- What you have to do: Every entry that follows should be repeated exactly; drop the images.

- Dataset records:
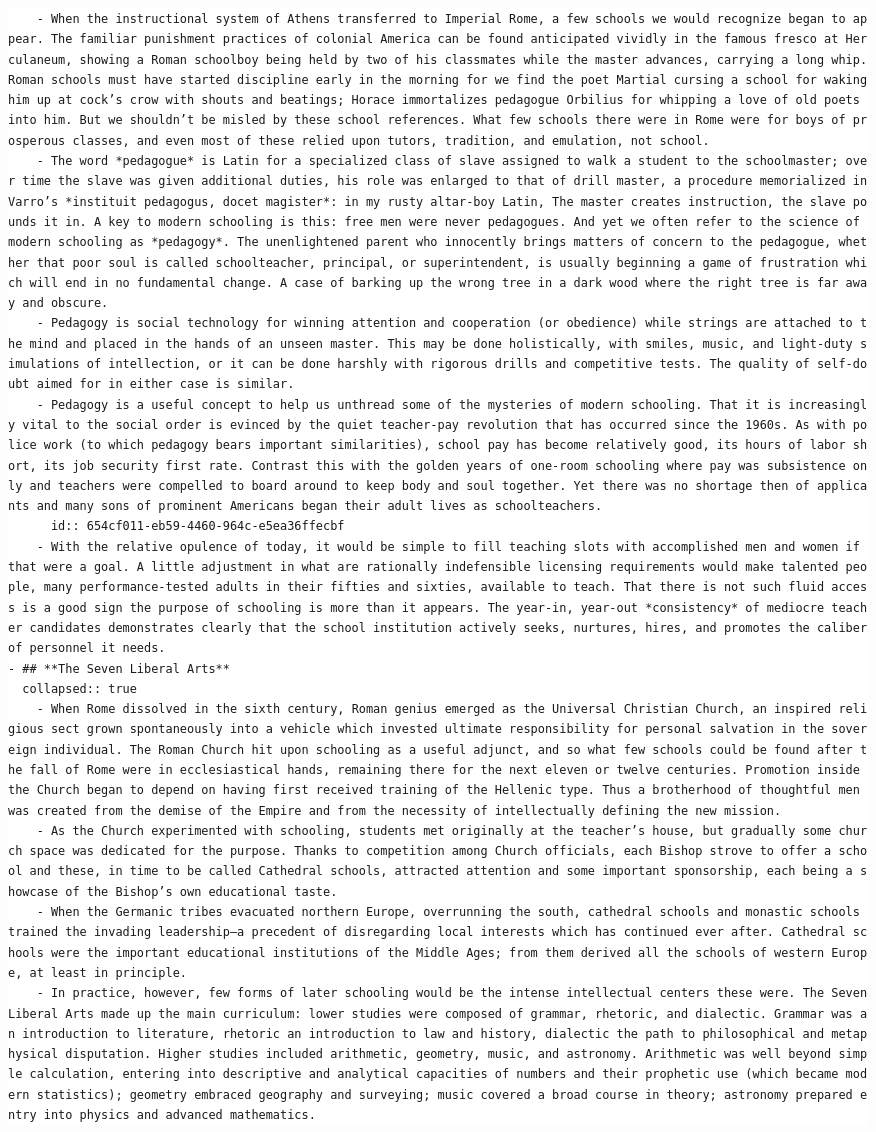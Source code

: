 		- When the instructional system of Athens transferred to Imperial Rome, a few schools we would recognize began to appear. The familiar punishment practices of colonial America can be found anticipated vividly in the famous fresco at Herculaneum, showing a Roman schoolboy being held by two of his classmates while the master advances, carrying a long whip. Roman schools must have started discipline early in the morning for we find the poet Martial cursing a school for waking him up at cock’s crow with shouts and beatings; Horace immortalizes pedagogue Orbilius for whipping a love of old poets into him. But we shouldn’t be misled by these school references. What few schools there were in Rome were for boys of prosperous classes, and even most of these relied upon tutors, tradition, and emulation, not school.
		- The word *pedagogue* is Latin for a specialized class of slave assigned to walk a student to the schoolmaster; over time the slave was given additional duties, his role was enlarged to that of drill master, a procedure memorialized in Varro’s *instituit pedagogus, docet magister*: in my rusty altar-boy Latin, The master creates instruction, the slave pounds it in. A key to modern schooling is this: free men were never pedagogues. And yet we often refer to the science of modern schooling as *pedagogy*. The unenlightened parent who innocently brings matters of concern to the pedagogue, whether that poor soul is called schoolteacher, principal, or superintendent, is usually beginning a game of frustration which will end in no fundamental change. A case of barking up the wrong tree in a dark wood where the right tree is far away and obscure.
		- Pedagogy is social technology for winning attention and cooperation (or obedience) while strings are attached to the mind and placed in the hands of an unseen master. This may be done holistically, with smiles, music, and light-duty simulations of intellection, or it can be done harshly with rigorous drills and competitive tests. The quality of self-doubt aimed for in either case is similar.
		- Pedagogy is a useful concept to help us unthread some of the mysteries of modern schooling. That it is increasingly vital to the social order is evinced by the quiet teacher-pay revolution that has occurred since the 1960s. As with police work (to which pedagogy bears important similarities), school pay has become relatively good, its hours of labor short, its job security first rate. Contrast this with the golden years of one-room schooling where pay was subsistence only and teachers were compelled to board around to keep body and soul together. Yet there was no shortage then of applicants and many sons of prominent Americans began their adult lives as schoolteachers.
		  id:: 654cf011-eb59-4460-964c-e5ea36ffecbf
		- With the relative opulence of today, it would be simple to fill teaching slots with accomplished men and women if that were a goal. A little adjustment in what are rationally indefensible licensing requirements would make talented people, many performance-tested adults in their fifties and sixties, available to teach. That there is not such fluid access is a good sign the purpose of schooling is more than it appears. The year-in, year-out *consistency* of mediocre teacher candidates demonstrates clearly that the school institution actively seeks, nurtures, hires, and promotes the caliber of personnel it needs.
	- ## **The Seven Liberal Arts**
	  collapsed:: true
		- When Rome dissolved in the sixth century, Roman genius emerged as the Universal Christian Church, an inspired religious sect grown spontaneously into a vehicle which invested ultimate responsibility for personal salvation in the sovereign individual. The Roman Church hit upon schooling as a useful adjunct, and so what few schools could be found after the fall of Rome were in ecclesiastical hands, remaining there for the next eleven or twelve centuries. Promotion inside the Church began to depend on having first received training of the Hellenic type. Thus a brotherhood of thoughtful men was created from the demise of the Empire and from the necessity of intellectually defining the new mission.
		- As the Church experimented with schooling, students met originally at the teacher’s house, but gradually some church space was dedicated for the purpose. Thanks to competition among Church officials, each Bishop strove to offer a school and these, in time to be called Cathedral schools, attracted attention and some important sponsorship, each being a showcase of the Bishop’s own educational taste.
		- When the Germanic tribes evacuated northern Europe, overrunning the south, cathedral schools and monastic schools trained the invading leadership—a precedent of disregarding local interests which has continued ever after. Cathedral schools were the important educational institutions of the Middle Ages; from them derived all the schools of western Europe, at least in principle.
		- In practice, however, few forms of later schooling would be the intense intellectual centers these were. The Seven Liberal Arts made up the main curriculum: lower studies were composed of grammar, rhetoric, and dialectic. Grammar was an introduction to literature, rhetoric an introduction to law and history, dialectic the path to philosophical and metaphysical disputation. Higher studies included arithmetic, geometry, music, and astronomy. Arithmetic was well beyond simple calculation, entering into descriptive and analytical capacities of numbers and their prophetic use (which became modern statistics); geometry embraced geography and surveying; music covered a broad course in theory; astronomy prepared entry into physics and advanced mathematics.
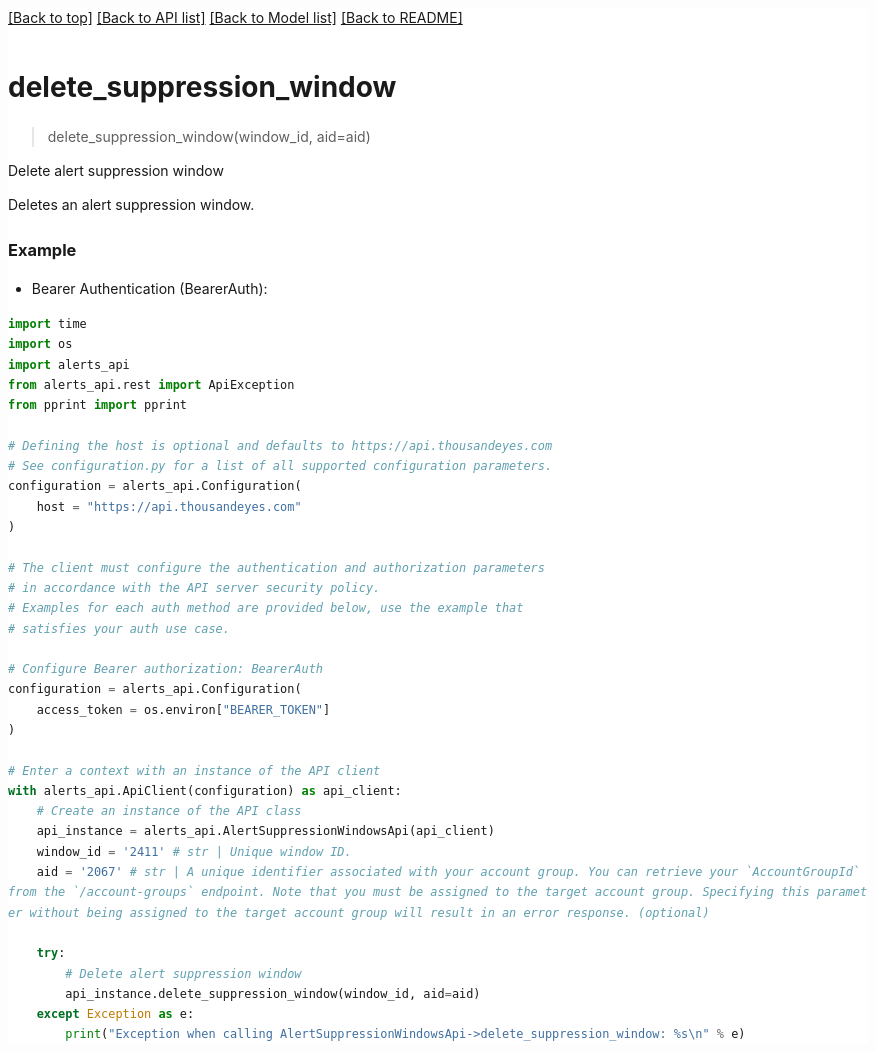 [[Back to top]](#) [[Back to API list]](../README.md#documentation-for-api-endpoints) [[Back to Model list]](../README.md#documentation-for-models) [[Back to README]](../README.md)

# **delete_suppression_window**
> delete_suppression_window(window_id, aid=aid)

Delete alert suppression window

Deletes an alert suppression window.

### Example

* Bearer Authentication (BearerAuth):
```python
import time
import os
import alerts_api
from alerts_api.rest import ApiException
from pprint import pprint

# Defining the host is optional and defaults to https://api.thousandeyes.com
# See configuration.py for a list of all supported configuration parameters.
configuration = alerts_api.Configuration(
    host = "https://api.thousandeyes.com"
)

# The client must configure the authentication and authorization parameters
# in accordance with the API server security policy.
# Examples for each auth method are provided below, use the example that
# satisfies your auth use case.

# Configure Bearer authorization: BearerAuth
configuration = alerts_api.Configuration(
    access_token = os.environ["BEARER_TOKEN"]
)

# Enter a context with an instance of the API client
with alerts_api.ApiClient(configuration) as api_client:
    # Create an instance of the API class
    api_instance = alerts_api.AlertSuppressionWindowsApi(api_client)
    window_id = '2411' # str | Unique window ID.
    aid = '2067' # str | A unique identifier associated with your account group. You can retrieve your `AccountGroupId` from the `/account-groups` endpoint. Note that you must be assigned to the target account group. Specifying this parameter without being assigned to the target account group will result in an error response. (optional)

    try:
        # Delete alert suppression window
        api_instance.delete_suppression_window(window_id, aid=aid)
    except Exception as e:
        print("Exception when calling AlertSuppressionWindowsApi->delete_suppression_window: %s\n" % e)
```
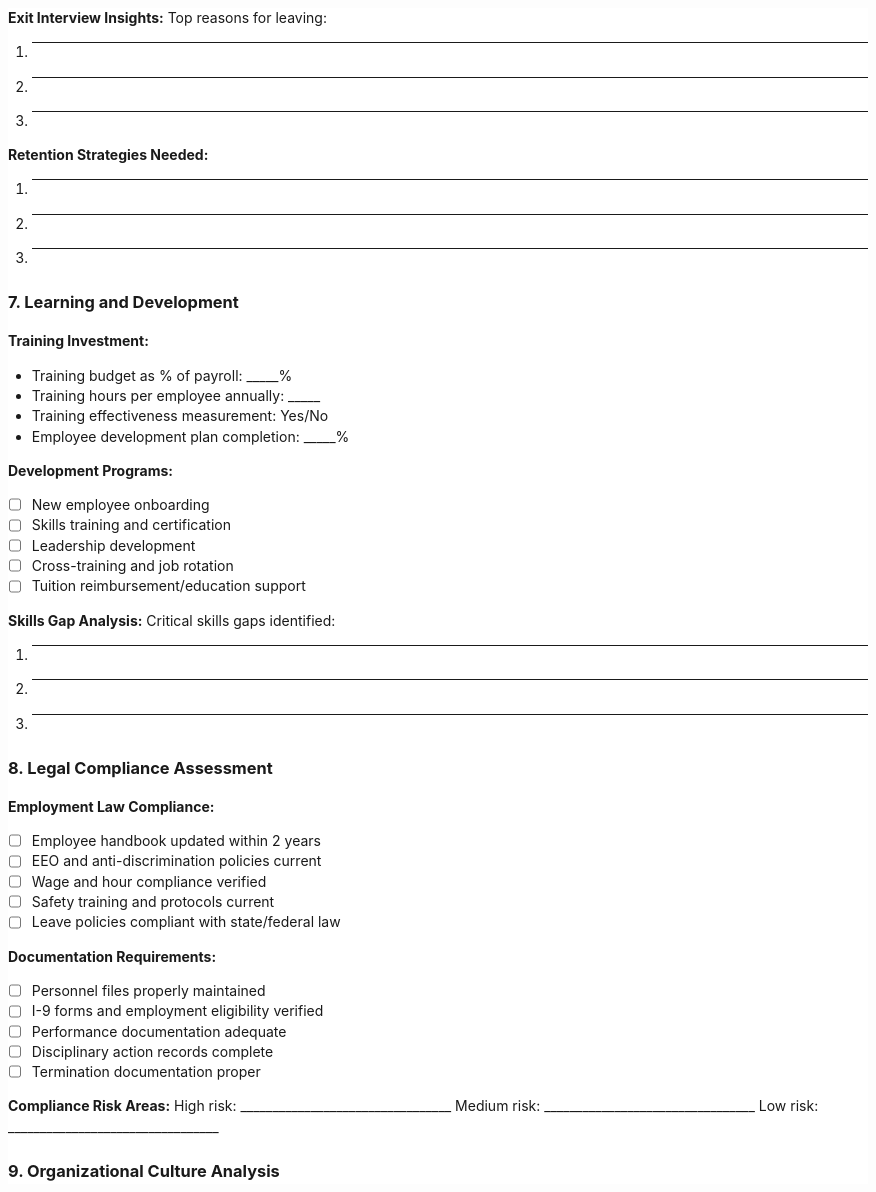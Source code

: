 **Exit Interview Insights:**
Top reasons for leaving:
1. _________________________________
2. _________________________________
3. _________________________________

**Retention Strategies Needed:**
1. _________________________________
2. _________________________________
3. _________________________________

### 7. Learning and Development

**Training Investment:**
- Training budget as % of payroll: _____%
- Training hours per employee annually: _____
- Training effectiveness measurement: Yes/No
- Employee development plan completion: _____%

**Development Programs:**
- [ ] New employee onboarding
- [ ] Skills training and certification
- [ ] Leadership development
- [ ] Cross-training and job rotation
- [ ] Tuition reimbursement/education support

**Skills Gap Analysis:**
Critical skills gaps identified:
1. _________________________________
2. _________________________________
3. _________________________________

### 8. Legal Compliance Assessment

**Employment Law Compliance:**
- [ ] Employee handbook updated within 2 years
- [ ] EEO and anti-discrimination policies current
- [ ] Wage and hour compliance verified
- [ ] Safety training and protocols current
- [ ] Leave policies compliant with state/federal law

**Documentation Requirements:**
- [ ] Personnel files properly maintained
- [ ] I-9 forms and employment eligibility verified
- [ ] Performance documentation adequate
- [ ] Disciplinary action records complete
- [ ] Termination documentation proper

**Compliance Risk Areas:**
High risk: _________________________________
Medium risk: _________________________________
Low risk: _________________________________

### 9. Organizational Culture Analysis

- Task response:
Source code

: 		- When the instructional system of Athens transferred to Imperial Rome, a few schools we would recognize began to appear. The familiar punishment practices of colonial America can be found anticipated vividly in the famous fresco at Herculaneum, showing a Roman schoolboy being held by two of his classmates while the master advances, carrying a long whip. Roman schools must have started discipline early in the morning for we find the poet Martial cursing a school for waking him up at cock’s crow with shouts and beatings; Horace immortalizes pedagogue Orbilius for whipping a love of old poets into him. But we shouldn’t be misled by these school references. What few schools there were in Rome were for boys of prosperous classes, and even most of these relied upon tutors, tradition, and emulation, not school.
		- The word *pedagogue* is Latin for a specialized class of slave assigned to walk a student to the schoolmaster; over time the slave was given additional duties, his role was enlarged to that of drill master, a procedure memorialized in Varro’s *instituit pedagogus, docet magister*: in my rusty altar-boy Latin, The master creates instruction, the slave pounds it in. A key to modern schooling is this: free men were never pedagogues. And yet we often refer to the science of modern schooling as *pedagogy*. The unenlightened parent who innocently brings matters of concern to the pedagogue, whether that poor soul is called schoolteacher, principal, or superintendent, is usually beginning a game of frustration which will end in no fundamental change. A case of barking up the wrong tree in a dark wood where the right tree is far away and obscure.
		- Pedagogy is social technology for winning attention and cooperation (or obedience) while strings are attached to the mind and placed in the hands of an unseen master. This may be done holistically, with smiles, music, and light-duty simulations of intellection, or it can be done harshly with rigorous drills and competitive tests. The quality of self-doubt aimed for in either case is similar.
		- Pedagogy is a useful concept to help us unthread some of the mysteries of modern schooling. That it is increasingly vital to the social order is evinced by the quiet teacher-pay revolution that has occurred since the 1960s. As with police work (to which pedagogy bears important similarities), school pay has become relatively good, its hours of labor short, its job security first rate. Contrast this with the golden years of one-room schooling where pay was subsistence only and teachers were compelled to board around to keep body and soul together. Yet there was no shortage then of applicants and many sons of prominent Americans began their adult lives as schoolteachers.
		  id:: 654cf011-eb59-4460-964c-e5ea36ffecbf
		- With the relative opulence of today, it would be simple to fill teaching slots with accomplished men and women if that were a goal. A little adjustment in what are rationally indefensible licensing requirements would make talented people, many performance-tested adults in their fifties and sixties, available to teach. That there is not such fluid access is a good sign the purpose of schooling is more than it appears. The year-in, year-out *consistency* of mediocre teacher candidates demonstrates clearly that the school institution actively seeks, nurtures, hires, and promotes the caliber of personnel it needs.
	- ## **The Seven Liberal Arts**
	  collapsed:: true
		- When Rome dissolved in the sixth century, Roman genius emerged as the Universal Christian Church, an inspired religious sect grown spontaneously into a vehicle which invested ultimate responsibility for personal salvation in the sovereign individual. The Roman Church hit upon schooling as a useful adjunct, and so what few schools could be found after the fall of Rome were in ecclesiastical hands, remaining there for the next eleven or twelve centuries. Promotion inside the Church began to depend on having first received training of the Hellenic type. Thus a brotherhood of thoughtful men was created from the demise of the Empire and from the necessity of intellectually defining the new mission.
		- As the Church experimented with schooling, students met originally at the teacher’s house, but gradually some church space was dedicated for the purpose. Thanks to competition among Church officials, each Bishop strove to offer a school and these, in time to be called Cathedral schools, attracted attention and some important sponsorship, each being a showcase of the Bishop’s own educational taste.
		- When the Germanic tribes evacuated northern Europe, overrunning the south, cathedral schools and monastic schools trained the invading leadership—a precedent of disregarding local interests which has continued ever after. Cathedral schools were the important educational institutions of the Middle Ages; from them derived all the schools of western Europe, at least in principle.
		- In practice, however, few forms of later schooling would be the intense intellectual centers these were. The Seven Liberal Arts made up the main curriculum: lower studies were composed of grammar, rhetoric, and dialectic. Grammar was an introduction to literature, rhetoric an introduction to law and history, dialectic the path to philosophical and metaphysical disputation. Higher studies included arithmetic, geometry, music, and astronomy. Arithmetic was well beyond simple calculation, entering into descriptive and analytical capacities of numbers and their prophetic use (which became modern statistics); geometry embraced geography and surveying; music covered a broad course in theory; astronomy prepared entry into physics and advanced mathematics.
 [[Back to top]](#) [[Back to API list]](../README.md#documentation-for-api-endpoints) [[Back to Model list]](../README.md#documentation-for-models) [[Back to README]](../README.md)

# **delete_suppression_window**
> delete_suppression_window(window_id, aid=aid)

Delete alert suppression window

Deletes an alert suppression window.

### Example

* Bearer Authentication (BearerAuth):
```python
import time
import os
import alerts_api
from alerts_api.rest import ApiException
from pprint import pprint

# Defining the host is optional and defaults to https://api.thousandeyes.com
# See configuration.py for a list of all supported configuration parameters.
configuration = alerts_api.Configuration(
    host = "https://api.thousandeyes.com"
)

# The client must configure the authentication and authorization parameters
# in accordance with the API server security policy.
# Examples for each auth method are provided below, use the example that
# satisfies your auth use case.

# Configure Bearer authorization: BearerAuth
configuration = alerts_api.Configuration(
    access_token = os.environ["BEARER_TOKEN"]
)

# Enter a context with an instance of the API client
with alerts_api.ApiClient(configuration) as api_client:
    # Create an instance of the API class
    api_instance = alerts_api.AlertSuppressionWindowsApi(api_client)
    window_id = '2411' # str | Unique window ID.
    aid = '2067' # str | A unique identifier associated with your account group. You can retrieve your `AccountGroupId` from the `/account-groups` endpoint. Note that you must be assigned to the target account group. Specifying this parameter without being assigned to the target account group will result in an error response. (optional)

    try:
        # Delete alert suppression window
        api_instance.delete_suppression_window(window_id, aid=aid)
    except Exception as e:
        print("Exception when calling AlertSuppressionWindowsApi->delete_suppression_window: %s\n" % e)
```
Source code

: **Exit Interview Insights:**
Top reasons for leaving:
1. _________________________________
2. _________________________________
3. _________________________________

**Retention Strategies Needed:**
1. _________________________________
2. _________________________________
3. _________________________________

### 7. Learning and Development

**Training Investment:**
- Training budget as % of payroll: _____%
- Training hours per employee annually: _____
- Training effectiveness measurement: Yes/No
- Employee development plan completion: _____%

**Development Programs:**
- [ ] New employee onboarding
- [ ] Skills training and certification
- [ ] Leadership development
- [ ] Cross-training and job rotation
- [ ] Tuition reimbursement/education support

**Skills Gap Analysis:**
Critical skills gaps identified:
1. _________________________________
2. _________________________________
3. _________________________________

### 8. Legal Compliance Assessment

**Employment Law Compliance:**
- [ ] Employee handbook updated within 2 years
- [ ] EEO and anti-discrimination policies current
- [ ] Wage and hour compliance verified
- [ ] Safety training and protocols current
- [ ] Leave policies compliant with state/federal law

**Documentation Requirements:**
- [ ] Personnel files properly maintained
- [ ] I-9 forms and employment eligibility verified
- [ ] Performance documentation adequate
- [ ] Disciplinary action records complete
- [ ] Termination documentation proper

**Compliance Risk Areas:**
High risk: _________________________________
Medium risk: _________________________________
Low risk: _________________________________

### 9. Organizational Culture Analysis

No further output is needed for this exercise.